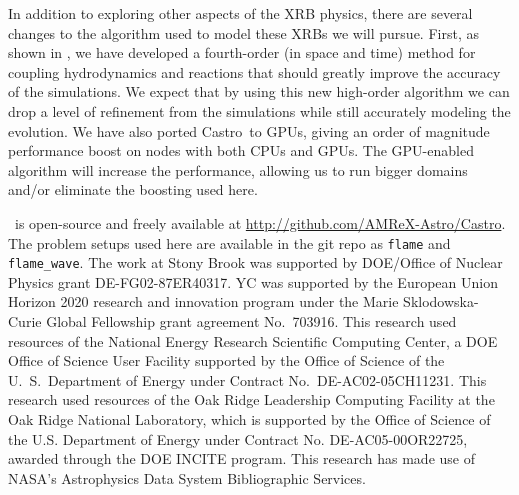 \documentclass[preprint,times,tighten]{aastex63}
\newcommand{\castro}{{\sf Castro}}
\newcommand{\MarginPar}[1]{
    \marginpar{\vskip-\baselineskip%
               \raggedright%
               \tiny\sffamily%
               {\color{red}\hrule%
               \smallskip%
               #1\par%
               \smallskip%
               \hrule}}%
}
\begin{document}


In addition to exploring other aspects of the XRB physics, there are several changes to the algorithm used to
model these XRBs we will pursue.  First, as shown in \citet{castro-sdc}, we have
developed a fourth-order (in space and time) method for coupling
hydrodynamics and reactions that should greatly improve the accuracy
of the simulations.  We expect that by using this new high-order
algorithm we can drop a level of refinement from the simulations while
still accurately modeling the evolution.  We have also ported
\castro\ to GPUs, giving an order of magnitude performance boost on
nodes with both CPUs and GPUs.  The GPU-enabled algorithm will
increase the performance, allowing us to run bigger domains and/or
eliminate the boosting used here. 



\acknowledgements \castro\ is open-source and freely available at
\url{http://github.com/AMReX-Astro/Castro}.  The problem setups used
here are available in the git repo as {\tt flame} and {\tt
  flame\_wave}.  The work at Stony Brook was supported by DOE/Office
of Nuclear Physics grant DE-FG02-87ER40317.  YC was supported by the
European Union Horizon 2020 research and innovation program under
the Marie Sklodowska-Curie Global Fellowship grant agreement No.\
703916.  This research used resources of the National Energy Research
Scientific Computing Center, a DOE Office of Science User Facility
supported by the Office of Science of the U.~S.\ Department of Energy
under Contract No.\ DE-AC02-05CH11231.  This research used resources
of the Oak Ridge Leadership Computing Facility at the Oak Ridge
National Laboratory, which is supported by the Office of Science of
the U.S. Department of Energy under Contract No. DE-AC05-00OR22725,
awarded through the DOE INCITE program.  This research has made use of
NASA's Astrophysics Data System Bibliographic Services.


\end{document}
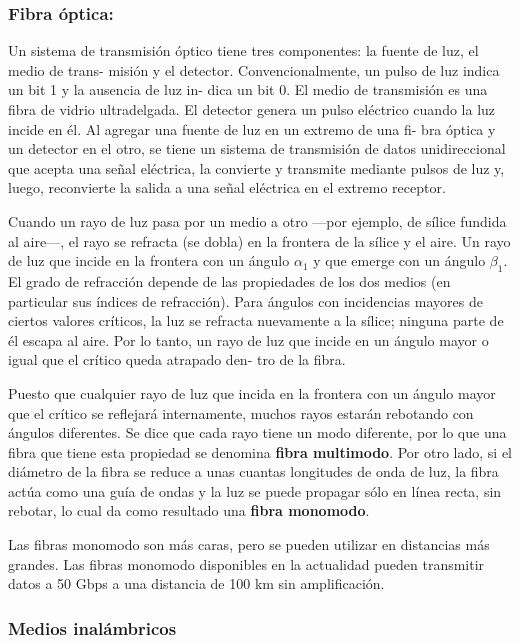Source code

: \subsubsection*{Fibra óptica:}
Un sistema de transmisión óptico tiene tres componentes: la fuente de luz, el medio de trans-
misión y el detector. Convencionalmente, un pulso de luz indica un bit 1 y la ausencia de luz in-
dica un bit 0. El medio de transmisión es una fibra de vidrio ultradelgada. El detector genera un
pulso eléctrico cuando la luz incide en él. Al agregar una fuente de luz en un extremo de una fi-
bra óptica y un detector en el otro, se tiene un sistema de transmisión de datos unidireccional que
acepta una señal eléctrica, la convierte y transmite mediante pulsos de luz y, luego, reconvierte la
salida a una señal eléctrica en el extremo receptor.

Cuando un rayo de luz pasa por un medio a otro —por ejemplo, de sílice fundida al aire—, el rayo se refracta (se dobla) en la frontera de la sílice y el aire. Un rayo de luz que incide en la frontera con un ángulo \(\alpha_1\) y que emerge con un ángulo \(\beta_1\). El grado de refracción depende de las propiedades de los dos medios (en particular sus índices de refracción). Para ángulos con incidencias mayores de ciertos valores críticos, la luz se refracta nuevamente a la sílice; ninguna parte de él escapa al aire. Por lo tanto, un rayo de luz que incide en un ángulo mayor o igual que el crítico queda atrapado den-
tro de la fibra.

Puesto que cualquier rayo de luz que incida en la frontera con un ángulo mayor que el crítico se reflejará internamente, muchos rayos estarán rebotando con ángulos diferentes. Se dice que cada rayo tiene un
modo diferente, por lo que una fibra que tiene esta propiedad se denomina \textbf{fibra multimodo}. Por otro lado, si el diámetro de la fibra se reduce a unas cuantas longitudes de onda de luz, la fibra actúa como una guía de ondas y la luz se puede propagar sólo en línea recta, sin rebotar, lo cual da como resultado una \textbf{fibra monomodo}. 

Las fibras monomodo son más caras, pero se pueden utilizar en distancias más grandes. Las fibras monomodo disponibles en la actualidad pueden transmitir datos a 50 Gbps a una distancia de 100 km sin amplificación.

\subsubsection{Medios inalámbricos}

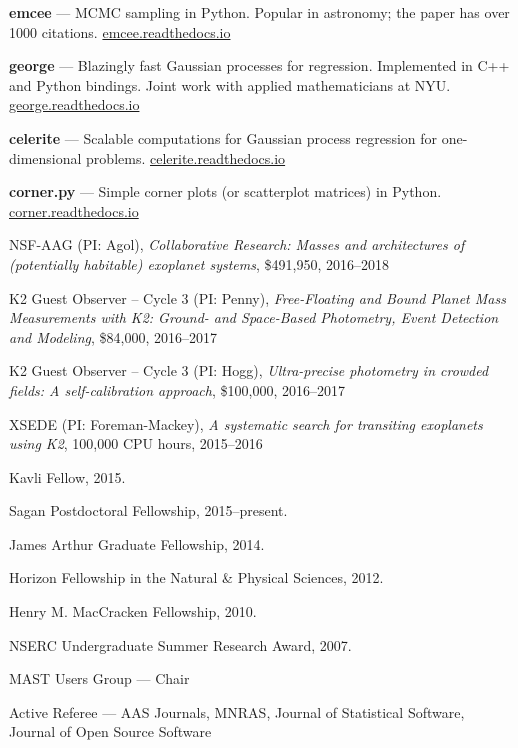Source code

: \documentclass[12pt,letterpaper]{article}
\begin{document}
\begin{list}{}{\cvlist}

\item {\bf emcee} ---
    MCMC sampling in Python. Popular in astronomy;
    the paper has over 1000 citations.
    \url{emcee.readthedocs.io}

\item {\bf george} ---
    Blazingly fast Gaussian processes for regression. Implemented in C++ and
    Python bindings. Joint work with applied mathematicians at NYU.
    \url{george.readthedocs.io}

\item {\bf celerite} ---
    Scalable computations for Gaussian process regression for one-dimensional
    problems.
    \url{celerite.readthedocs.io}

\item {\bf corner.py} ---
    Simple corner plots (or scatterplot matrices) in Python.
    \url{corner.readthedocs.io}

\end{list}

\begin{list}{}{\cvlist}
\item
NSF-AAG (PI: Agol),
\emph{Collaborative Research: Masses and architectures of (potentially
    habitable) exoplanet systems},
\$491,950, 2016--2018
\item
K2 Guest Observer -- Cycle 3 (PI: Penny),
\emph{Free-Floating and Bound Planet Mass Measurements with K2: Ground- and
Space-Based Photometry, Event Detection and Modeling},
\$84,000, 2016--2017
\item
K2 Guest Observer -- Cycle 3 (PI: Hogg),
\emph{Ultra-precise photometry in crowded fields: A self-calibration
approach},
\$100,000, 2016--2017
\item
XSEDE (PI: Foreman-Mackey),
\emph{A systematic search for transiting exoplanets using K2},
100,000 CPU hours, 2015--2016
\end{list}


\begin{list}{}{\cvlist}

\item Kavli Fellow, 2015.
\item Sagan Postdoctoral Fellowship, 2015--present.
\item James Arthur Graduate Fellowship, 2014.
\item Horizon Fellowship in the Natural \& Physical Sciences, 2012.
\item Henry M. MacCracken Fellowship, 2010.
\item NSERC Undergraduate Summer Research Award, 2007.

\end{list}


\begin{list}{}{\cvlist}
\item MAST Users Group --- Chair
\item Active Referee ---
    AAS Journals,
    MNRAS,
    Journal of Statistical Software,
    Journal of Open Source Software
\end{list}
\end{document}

* * *

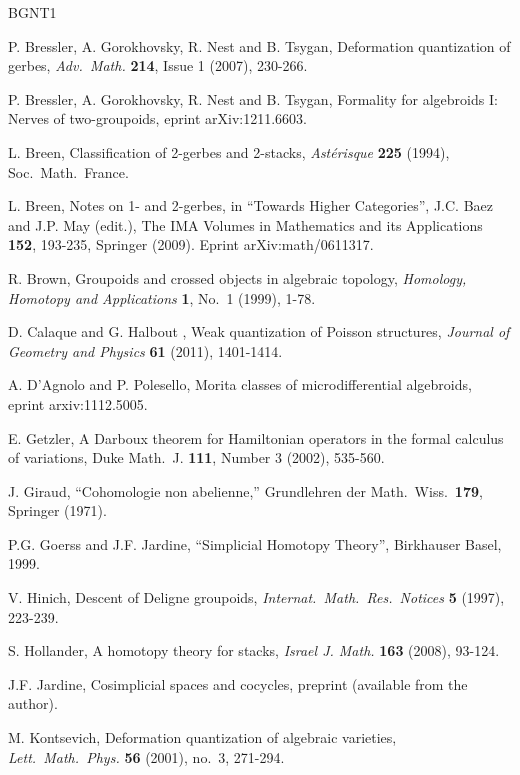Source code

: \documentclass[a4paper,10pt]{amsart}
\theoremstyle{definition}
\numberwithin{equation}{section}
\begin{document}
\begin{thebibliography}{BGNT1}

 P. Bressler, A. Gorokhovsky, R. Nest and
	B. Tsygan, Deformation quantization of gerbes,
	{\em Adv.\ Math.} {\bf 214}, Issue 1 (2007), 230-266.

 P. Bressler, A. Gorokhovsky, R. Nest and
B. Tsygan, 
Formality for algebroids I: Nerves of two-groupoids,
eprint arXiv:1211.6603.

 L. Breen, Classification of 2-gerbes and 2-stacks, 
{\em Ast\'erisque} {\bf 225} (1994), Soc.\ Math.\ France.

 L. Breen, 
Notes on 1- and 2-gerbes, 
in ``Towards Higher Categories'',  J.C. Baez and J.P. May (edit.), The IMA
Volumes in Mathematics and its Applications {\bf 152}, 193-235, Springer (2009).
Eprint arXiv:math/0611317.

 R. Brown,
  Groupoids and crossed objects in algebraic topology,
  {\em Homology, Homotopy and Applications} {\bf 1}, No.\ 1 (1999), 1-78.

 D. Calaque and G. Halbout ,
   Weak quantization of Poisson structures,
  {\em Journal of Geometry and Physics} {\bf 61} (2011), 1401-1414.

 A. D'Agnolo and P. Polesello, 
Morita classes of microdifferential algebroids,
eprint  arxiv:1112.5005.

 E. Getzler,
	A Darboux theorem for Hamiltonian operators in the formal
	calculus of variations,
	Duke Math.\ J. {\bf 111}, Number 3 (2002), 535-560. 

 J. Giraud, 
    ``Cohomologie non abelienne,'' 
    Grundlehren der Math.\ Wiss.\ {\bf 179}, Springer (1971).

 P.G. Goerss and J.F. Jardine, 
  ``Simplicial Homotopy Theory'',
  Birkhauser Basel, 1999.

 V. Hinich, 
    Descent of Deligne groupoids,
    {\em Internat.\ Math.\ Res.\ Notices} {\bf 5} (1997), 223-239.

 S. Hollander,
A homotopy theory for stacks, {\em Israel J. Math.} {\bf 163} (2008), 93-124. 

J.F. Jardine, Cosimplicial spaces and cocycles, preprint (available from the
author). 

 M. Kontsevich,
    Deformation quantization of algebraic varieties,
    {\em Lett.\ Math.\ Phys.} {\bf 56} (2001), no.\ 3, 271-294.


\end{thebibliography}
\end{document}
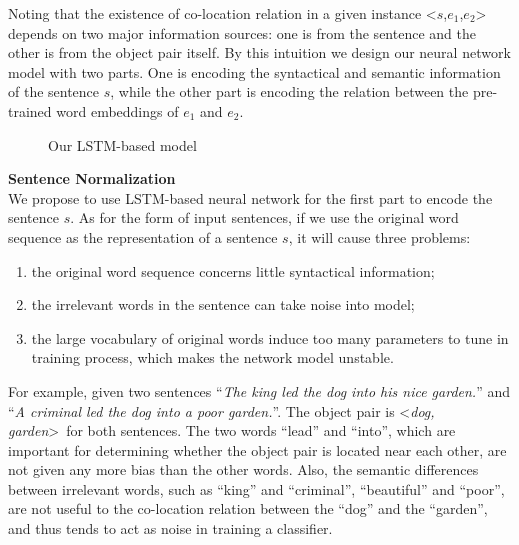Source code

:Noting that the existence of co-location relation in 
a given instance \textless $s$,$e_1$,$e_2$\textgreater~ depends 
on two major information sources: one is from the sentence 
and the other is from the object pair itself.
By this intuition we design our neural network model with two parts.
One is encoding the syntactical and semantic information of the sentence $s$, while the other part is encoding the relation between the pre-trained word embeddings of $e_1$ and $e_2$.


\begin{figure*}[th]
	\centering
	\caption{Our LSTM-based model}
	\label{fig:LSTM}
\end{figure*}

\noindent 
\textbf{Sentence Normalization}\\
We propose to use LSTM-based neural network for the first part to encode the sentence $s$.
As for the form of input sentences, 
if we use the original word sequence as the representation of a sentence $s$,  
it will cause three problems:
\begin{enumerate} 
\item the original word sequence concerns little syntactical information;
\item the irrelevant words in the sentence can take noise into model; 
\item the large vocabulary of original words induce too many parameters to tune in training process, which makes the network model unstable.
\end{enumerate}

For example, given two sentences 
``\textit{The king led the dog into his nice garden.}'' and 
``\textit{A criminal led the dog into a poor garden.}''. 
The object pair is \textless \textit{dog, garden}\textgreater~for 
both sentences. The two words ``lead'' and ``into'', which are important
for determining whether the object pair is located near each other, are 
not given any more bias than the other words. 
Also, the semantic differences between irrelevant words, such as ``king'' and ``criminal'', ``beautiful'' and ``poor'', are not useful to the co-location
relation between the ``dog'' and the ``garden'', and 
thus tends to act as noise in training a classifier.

* * *

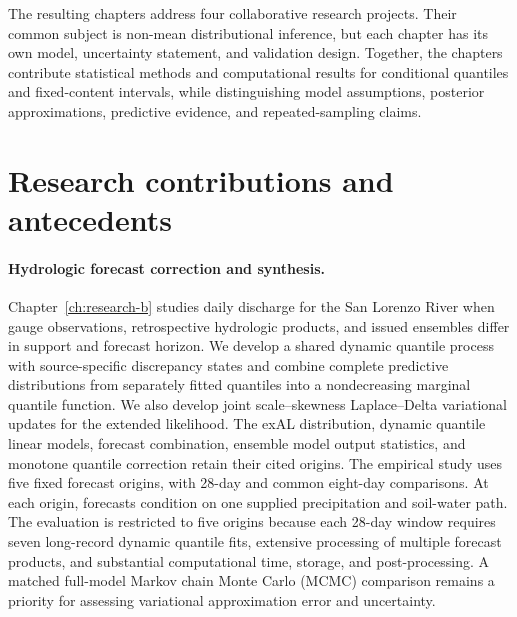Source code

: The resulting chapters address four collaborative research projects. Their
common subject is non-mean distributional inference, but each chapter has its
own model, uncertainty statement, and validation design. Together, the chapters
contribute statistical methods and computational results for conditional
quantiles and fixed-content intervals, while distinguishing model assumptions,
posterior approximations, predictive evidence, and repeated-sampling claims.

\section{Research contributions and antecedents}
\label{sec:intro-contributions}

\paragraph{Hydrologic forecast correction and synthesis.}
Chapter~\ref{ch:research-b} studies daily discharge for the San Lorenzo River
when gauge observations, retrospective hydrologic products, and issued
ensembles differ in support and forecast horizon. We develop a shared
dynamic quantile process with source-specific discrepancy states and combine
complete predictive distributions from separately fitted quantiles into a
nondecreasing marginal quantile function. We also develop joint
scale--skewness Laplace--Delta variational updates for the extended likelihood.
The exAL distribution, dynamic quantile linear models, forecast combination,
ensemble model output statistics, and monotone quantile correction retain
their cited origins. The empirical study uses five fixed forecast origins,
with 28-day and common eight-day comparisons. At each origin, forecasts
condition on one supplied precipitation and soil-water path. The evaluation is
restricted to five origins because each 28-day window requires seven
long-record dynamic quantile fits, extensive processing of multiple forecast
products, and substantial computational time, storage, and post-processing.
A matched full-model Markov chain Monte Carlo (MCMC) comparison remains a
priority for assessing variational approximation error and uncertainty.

§ **Brief**: What do the lines above say from the one containing "bra óptica y" down to the one containing "salida a una"? Return them exactly, both end lines included, and only them.

§ **Exercise result**:
bra óptica y un detector en el otro, se tiene un sistema de transmisión de datos unidireccional que
acepta una señal eléctrica, la convierte y transmite mediante pulsos de luz y, luego, reconvierte la
salida a una señal eléctrica en el extremo receptor.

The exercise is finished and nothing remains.